No amount of preparation can really prepare you for being twelve years old and bleeding through your white corduroy pants on picture day hundreds of miles away from what you knew to be home, in foster care. I wasn't allowed to call my mom and ask her what the Hell was going on down there, and why she hadn't better prepared me for this.

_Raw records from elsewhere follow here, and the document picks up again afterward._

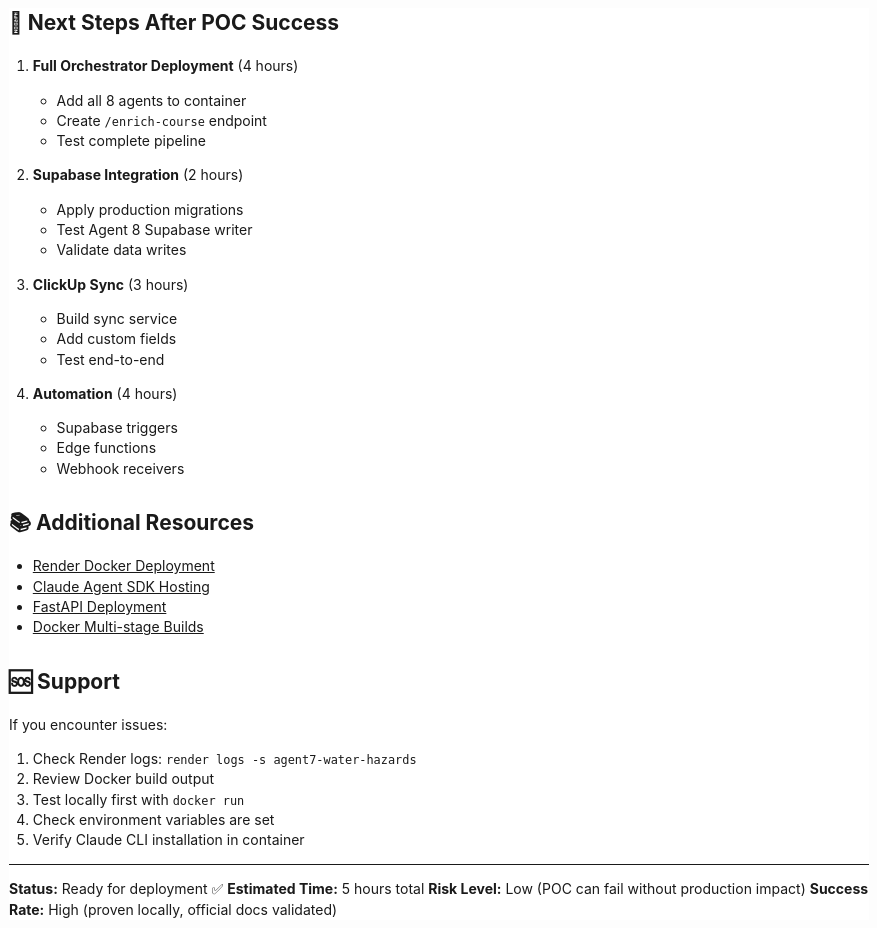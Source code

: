 ## 🔄 Next Steps After POC Success

1. **Full Orchestrator Deployment** (4 hours)
   - Add all 8 agents to container
   - Create `/enrich-course` endpoint
   - Test complete pipeline

2. **Supabase Integration** (2 hours)
   - Apply production migrations
   - Test Agent 8 Supabase writer
   - Validate data writes

3. **ClickUp Sync** (3 hours)
   - Build sync service
   - Add custom fields
   - Test end-to-end

4. **Automation** (4 hours)
   - Supabase triggers
   - Edge functions
   - Webhook receivers

## 📚 Additional Resources

- [Render Docker Deployment](https://render.com/docs/docker)
- [Claude Agent SDK Hosting](https://docs.claude.com/en/api/agent-sdk/hosting)
- [FastAPI Deployment](https://fastapi.tiangolo.com/deployment/docker/)
- [Docker Multi-stage Builds](https://docs.docker.com/build/building/multi-stage/)

## 🆘 Support

If you encounter issues:
1. Check Render logs: `render logs -s agent7-water-hazards`
2. Review Docker build output
3. Test locally first with `docker run`
4. Check environment variables are set
5. Verify Claude CLI installation in container

---

**Status:** Ready for deployment ✅
**Estimated Time:** 5 hours total
**Risk Level:** Low (POC can fail without production impact)
**Success Rate:** High (proven locally, official docs validated)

So when something unfamiliar and warm and sticky was running free between my legs, I panicked. My panic scooted me down the hall to the bathroom, where I sought refuge in my favorite stall, third one down. I couldn't tell you why it was my favorite. Just was. I stared at my blood stained underwear for what felt like an eternity, in shock. My initial reaction was fear that I was dying, because, ya know, blood. But something eventually went off in my brain that went something like:

"Oh. OH. Ohh. This is...What if it's...This must be...Wow. No way. How cool. Holy fuck.
It was an initiation. A portal.
Without knowing at the time the depth of the change taking place in me, without cognitively recognizing the incredulous process I had become host to, something within intuitively knew I was irrevocably altered. Every cell of my being tuned in to an even higher frequency. I felt almost high for a moment. It was euphoric and terrifying simultaneously.



I was in awe of women.
How our bodies were designed
to create.
To carry.
To release.
To grieve.
To endure.
To survive.
I was perplexed at how anyone expected girls to just go about a routine day to day operations with a phenomenon like this occurring inside them.
Then the ego hit a wall and I felt…shame.
I instantly went from wanting to tell the whole world what happened to wishing my bleed away. Ugh, “Take it back!” I prayed to a God I wasn’t sure I believed in. Back then, because of my fearful conditioning, part of me still clung to early teachings of the insidious story about a woman named Eve biting the forbidden fruit and condemning all her descendants to this bloody curse. What kind of sick joke have we been telling ourselves?
And for how long?
How could this precious miracle be a punishment?
It was as if I could hear my ancestors screaming through my ovaries just how much bullshit was laced in the depiction of women since time immemorial.
Drifting in and out of states of consciousness…the present moment returned.
Had anyone noticed?
I was mortified at the thought of the entire student body roaming the halls laughing at me, while I bled out there in that stall,
Third one down.
I glanced up in agony, tearing my gaze away from the peach pit size bloodstain that had me so enraptured.
I don't know how else to describe it besides the truth: My menstrual blood was the prettiest color I'd ever seen.
It was ancient.
It was sacrifice.
It was bold, and vulnerable, and courageous.
It was me.
All that I am, and all that I no longer needed.
All I was shedding from childhood,
And all I was becoming.
Gazing up, I took in the poster on the back of the bathroom door.
It read, “30 years from now,
No one will remember what jeans you wore.
They will remember how you made them feel.”